Start of The data

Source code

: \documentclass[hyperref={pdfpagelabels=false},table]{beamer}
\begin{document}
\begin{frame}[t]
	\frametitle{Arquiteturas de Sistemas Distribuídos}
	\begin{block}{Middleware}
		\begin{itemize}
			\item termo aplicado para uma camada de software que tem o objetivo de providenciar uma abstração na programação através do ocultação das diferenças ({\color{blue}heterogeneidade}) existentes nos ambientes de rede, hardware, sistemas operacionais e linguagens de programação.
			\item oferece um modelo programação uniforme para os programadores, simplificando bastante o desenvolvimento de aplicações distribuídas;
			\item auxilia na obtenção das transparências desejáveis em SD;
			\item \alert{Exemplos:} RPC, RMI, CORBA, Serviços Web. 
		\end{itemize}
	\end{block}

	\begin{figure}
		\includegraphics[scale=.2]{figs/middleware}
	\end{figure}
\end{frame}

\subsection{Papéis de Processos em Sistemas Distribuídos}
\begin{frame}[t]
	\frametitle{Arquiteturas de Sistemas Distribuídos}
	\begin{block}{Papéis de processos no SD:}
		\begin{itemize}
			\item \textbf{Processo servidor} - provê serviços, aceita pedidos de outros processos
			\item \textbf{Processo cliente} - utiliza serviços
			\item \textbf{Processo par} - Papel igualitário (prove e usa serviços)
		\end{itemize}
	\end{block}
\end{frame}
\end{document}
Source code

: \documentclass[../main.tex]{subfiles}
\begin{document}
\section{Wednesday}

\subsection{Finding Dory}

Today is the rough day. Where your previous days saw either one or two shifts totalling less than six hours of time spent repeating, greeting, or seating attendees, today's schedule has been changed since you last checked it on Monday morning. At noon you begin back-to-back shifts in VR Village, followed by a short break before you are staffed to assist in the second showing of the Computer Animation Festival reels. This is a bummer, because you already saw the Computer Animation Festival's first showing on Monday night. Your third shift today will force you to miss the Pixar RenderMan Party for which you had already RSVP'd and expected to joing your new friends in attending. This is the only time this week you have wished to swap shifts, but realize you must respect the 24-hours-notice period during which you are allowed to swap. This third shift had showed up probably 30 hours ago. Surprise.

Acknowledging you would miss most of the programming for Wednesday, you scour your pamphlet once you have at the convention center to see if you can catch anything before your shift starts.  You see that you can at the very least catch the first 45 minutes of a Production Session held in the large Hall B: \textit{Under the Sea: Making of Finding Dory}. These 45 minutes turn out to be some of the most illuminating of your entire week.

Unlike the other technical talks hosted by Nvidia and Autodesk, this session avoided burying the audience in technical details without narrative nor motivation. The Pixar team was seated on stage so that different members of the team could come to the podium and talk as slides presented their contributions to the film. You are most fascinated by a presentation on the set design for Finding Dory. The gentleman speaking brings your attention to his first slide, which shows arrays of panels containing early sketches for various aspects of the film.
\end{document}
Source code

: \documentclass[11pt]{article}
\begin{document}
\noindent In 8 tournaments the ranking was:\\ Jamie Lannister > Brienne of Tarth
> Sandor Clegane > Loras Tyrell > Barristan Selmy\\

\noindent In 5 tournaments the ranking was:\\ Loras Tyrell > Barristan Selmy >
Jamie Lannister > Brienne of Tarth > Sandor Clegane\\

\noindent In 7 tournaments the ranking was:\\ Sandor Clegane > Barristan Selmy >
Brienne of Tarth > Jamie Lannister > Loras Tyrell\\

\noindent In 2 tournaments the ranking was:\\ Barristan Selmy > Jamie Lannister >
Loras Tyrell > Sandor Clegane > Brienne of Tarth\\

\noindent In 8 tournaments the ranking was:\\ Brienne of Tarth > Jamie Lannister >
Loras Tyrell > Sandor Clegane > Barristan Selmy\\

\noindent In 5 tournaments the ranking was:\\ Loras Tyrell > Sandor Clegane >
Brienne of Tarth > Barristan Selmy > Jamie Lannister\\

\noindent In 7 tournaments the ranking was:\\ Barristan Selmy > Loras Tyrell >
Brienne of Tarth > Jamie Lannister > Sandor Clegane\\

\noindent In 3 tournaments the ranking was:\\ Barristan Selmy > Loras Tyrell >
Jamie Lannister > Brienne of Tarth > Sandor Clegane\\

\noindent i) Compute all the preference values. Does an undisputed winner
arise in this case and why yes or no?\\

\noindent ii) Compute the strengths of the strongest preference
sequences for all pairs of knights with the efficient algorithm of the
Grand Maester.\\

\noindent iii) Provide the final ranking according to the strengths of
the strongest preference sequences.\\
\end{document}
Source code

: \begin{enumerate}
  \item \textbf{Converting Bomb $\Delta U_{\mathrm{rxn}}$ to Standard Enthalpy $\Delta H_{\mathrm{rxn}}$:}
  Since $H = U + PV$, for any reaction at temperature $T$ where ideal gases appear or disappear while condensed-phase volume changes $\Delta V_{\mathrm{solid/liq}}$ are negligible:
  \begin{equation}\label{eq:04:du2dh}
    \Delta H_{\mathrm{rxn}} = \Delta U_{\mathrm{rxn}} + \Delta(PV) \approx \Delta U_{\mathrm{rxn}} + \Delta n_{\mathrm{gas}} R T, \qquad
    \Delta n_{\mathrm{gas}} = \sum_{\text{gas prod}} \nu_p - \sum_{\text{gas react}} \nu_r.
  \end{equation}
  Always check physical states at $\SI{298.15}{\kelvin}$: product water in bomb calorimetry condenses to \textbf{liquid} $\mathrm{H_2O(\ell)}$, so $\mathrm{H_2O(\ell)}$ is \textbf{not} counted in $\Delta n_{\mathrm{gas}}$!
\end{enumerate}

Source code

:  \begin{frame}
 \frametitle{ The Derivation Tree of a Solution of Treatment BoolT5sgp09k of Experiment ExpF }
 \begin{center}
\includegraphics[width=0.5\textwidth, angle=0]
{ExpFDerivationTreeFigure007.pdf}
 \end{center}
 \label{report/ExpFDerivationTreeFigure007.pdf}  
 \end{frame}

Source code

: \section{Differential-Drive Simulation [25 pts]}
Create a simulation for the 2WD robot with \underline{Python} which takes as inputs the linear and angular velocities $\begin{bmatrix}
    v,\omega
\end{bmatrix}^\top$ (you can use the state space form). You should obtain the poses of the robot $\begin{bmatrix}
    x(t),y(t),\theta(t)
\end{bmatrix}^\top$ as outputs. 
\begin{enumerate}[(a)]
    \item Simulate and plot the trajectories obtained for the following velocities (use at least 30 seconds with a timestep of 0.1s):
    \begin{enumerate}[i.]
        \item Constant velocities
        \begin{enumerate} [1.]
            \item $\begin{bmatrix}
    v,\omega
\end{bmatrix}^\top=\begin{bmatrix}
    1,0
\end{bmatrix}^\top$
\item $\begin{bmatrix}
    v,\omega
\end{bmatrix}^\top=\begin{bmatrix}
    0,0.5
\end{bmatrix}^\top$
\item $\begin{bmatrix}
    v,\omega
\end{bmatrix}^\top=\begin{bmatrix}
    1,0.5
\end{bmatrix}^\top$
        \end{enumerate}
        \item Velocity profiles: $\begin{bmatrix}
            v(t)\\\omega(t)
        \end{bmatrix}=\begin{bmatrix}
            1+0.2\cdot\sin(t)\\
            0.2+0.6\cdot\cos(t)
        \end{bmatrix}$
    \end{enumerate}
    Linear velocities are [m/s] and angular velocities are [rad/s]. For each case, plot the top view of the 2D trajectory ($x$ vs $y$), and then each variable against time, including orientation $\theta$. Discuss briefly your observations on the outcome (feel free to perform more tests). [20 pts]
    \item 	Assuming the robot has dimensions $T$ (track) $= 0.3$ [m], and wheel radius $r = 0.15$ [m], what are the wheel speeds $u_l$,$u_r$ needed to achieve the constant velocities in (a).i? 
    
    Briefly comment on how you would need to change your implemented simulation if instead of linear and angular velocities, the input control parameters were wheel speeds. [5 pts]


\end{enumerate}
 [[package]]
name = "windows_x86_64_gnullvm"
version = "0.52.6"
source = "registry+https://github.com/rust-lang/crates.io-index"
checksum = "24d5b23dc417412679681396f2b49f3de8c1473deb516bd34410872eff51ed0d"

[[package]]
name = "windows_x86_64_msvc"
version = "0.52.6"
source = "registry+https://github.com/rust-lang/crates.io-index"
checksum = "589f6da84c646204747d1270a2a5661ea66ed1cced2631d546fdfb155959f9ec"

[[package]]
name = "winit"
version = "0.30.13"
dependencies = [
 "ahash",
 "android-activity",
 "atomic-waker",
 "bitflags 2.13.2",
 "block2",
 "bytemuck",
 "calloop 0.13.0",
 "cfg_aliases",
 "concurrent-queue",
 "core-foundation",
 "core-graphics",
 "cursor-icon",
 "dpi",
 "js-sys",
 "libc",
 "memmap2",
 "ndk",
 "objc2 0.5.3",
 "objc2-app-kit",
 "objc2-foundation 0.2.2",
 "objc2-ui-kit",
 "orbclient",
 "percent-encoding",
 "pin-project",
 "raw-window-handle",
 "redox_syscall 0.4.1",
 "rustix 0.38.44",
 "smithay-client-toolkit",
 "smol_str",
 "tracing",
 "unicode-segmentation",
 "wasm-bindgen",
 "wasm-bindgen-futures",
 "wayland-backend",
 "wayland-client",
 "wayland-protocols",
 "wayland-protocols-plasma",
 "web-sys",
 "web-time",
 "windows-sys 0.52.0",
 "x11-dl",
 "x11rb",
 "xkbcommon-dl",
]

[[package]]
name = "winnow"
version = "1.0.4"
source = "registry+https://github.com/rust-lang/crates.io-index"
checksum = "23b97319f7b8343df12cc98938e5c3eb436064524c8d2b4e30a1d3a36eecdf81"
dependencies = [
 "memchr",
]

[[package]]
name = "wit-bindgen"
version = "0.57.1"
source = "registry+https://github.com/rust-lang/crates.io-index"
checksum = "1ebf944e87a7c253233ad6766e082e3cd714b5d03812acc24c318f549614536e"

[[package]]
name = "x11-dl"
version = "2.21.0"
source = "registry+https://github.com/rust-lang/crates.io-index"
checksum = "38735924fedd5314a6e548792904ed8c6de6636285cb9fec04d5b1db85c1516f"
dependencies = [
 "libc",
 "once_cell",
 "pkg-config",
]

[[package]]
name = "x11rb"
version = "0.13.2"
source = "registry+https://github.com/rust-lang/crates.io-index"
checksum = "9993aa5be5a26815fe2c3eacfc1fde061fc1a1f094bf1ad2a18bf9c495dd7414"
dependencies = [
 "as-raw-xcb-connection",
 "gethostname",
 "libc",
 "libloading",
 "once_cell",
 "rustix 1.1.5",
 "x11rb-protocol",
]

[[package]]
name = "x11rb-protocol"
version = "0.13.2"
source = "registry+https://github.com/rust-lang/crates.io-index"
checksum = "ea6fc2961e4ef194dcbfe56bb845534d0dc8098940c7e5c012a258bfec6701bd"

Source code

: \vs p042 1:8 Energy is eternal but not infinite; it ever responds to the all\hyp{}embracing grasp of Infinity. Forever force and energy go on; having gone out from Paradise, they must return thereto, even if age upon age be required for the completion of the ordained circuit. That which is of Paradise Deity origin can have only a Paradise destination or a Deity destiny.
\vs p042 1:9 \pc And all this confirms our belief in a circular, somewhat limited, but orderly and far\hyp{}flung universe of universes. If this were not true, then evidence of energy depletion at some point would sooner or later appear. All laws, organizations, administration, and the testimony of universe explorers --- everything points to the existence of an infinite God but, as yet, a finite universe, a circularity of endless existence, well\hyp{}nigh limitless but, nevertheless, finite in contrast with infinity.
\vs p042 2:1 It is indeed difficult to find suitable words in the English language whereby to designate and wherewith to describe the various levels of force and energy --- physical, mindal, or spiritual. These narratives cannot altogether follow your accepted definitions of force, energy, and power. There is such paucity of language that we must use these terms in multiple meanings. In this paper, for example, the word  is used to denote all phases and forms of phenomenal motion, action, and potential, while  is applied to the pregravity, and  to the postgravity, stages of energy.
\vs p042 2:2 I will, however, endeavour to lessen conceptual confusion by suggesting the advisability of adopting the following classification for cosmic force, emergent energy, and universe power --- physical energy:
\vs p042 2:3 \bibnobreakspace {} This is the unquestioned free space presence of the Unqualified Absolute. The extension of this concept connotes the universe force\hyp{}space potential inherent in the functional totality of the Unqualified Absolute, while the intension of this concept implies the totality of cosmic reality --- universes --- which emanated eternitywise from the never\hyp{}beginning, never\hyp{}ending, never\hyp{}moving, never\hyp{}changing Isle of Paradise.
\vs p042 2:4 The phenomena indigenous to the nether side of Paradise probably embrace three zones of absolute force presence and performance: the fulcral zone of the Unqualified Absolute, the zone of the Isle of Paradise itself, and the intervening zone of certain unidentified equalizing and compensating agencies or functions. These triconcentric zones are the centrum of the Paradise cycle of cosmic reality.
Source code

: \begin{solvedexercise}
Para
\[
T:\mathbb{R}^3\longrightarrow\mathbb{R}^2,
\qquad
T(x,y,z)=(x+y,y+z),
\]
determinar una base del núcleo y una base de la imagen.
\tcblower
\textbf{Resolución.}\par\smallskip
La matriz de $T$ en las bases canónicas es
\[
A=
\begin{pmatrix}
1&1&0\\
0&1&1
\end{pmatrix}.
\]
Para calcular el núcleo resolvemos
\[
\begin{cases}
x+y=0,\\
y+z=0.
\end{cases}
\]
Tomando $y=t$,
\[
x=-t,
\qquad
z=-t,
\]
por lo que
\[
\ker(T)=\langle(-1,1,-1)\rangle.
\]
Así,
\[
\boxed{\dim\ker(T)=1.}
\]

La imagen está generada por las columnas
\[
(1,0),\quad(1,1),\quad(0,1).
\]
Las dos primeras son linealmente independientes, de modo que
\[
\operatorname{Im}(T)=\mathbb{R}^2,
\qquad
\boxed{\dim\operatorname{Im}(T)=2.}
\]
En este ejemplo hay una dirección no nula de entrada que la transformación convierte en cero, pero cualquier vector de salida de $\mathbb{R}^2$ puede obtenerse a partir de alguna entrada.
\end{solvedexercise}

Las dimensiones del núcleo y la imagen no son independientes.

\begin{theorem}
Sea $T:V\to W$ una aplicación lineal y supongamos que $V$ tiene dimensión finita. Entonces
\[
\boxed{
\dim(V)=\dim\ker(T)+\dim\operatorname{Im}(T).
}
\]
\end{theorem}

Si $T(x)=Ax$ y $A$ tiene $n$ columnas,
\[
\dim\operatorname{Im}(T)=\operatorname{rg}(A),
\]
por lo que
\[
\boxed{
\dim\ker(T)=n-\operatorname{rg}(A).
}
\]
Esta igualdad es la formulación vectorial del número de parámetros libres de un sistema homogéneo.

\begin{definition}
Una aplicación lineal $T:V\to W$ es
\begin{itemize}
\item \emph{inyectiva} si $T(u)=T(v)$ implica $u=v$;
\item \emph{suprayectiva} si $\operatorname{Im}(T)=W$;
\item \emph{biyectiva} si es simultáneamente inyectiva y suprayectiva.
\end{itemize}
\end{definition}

End of The data

What lines hold the string "subsection"? Pick them out of the data.

\subsection{Papéis de Processos em Sistemas Distribuídos}
\subsection{Finding Dory}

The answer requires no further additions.